Em outras partes do mundo há também referências proverbiais a deusas de mitos e histórias, como a deusa suméria dos cereais Ezinu-Kusu: ‘uma planta mais doce que um marido, uma planta mais doce que uma mãe, que Ezinu-Kusu viva contigo em casa’; ou a popular deusa chinesa da Misericórdia, Kuan Yin: ‘Jovem, ela é uma Kuan Yin; velha, ela é um macaco’.
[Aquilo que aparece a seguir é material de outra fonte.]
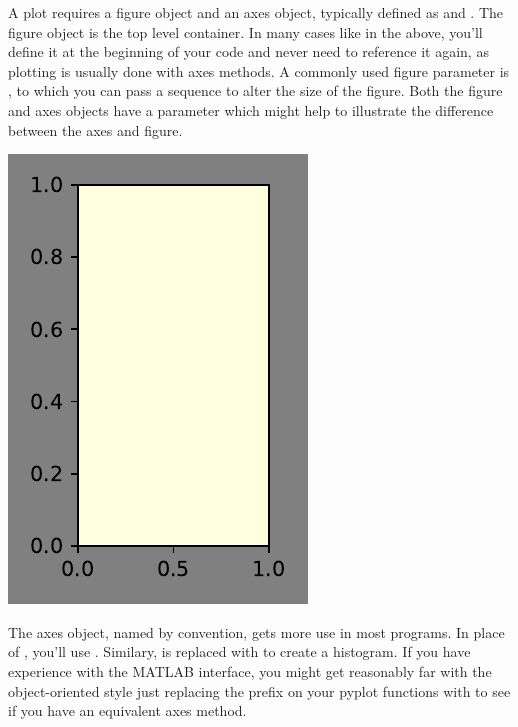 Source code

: A plot requires a figure object and an axes object, typically defined as  and . The figure object is the top level container. In many cases like in the above, you'll define it at the beginning of your code and never need to reference it again, as plotting is usually done with axes methods. A commonly used figure parameter is , to which you can pass a sequence to alter the size of the figure. Both the figure and axes objects have a  parameter which might help to illustrate the difference between the axes and figure. 



\begin{center}
    \includegraphics[width = .45\textwidth]{figures/proseplots/figparams.pdf}
\end{center}


The axes object, named  by convention, gets more use in most programs. In place of , you'll use . Similary,  is replaced with  to create a histogram. If you have experience with the MATLAB interface, you might get reasonably far with the object-oriented style just replacing the  prefix on your pyplot functions with  to see if you have an equivalent axes method.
O legado das tradições orais é moral: ensina às pessoas o que fazer ou o que pensar numa dada situação. Formulam alguma parte de senso comum, valores e formas de fazer. Dotados de autoridade, provérbios, como outros textos orais e escritos de prestígio, apresentam como as coisas devem ser a partir de certas perspectivas. Tais visões autoritárias têm contribuído para moldar os papéis e identidades das pessoas e continuam a ter impacto de muitas maneiras. Embora quase nunca saibamos se o criador original de um determinado provérbio era homem ou mulher, podemos considerar os interesses em jogo. O que são esses interesses e como eles são expressos em determinadas culturas retórica e tematicamente são questões a serem levadas em conta quando olhamos para provérbios sobre as mulheres, que é o tema deste livro.

– Excerto com permissão de Never Marry a Woman With Big Feet: Women in Proverbs From Around the World, Mineke Schipper, Speaking Tiger, 2017.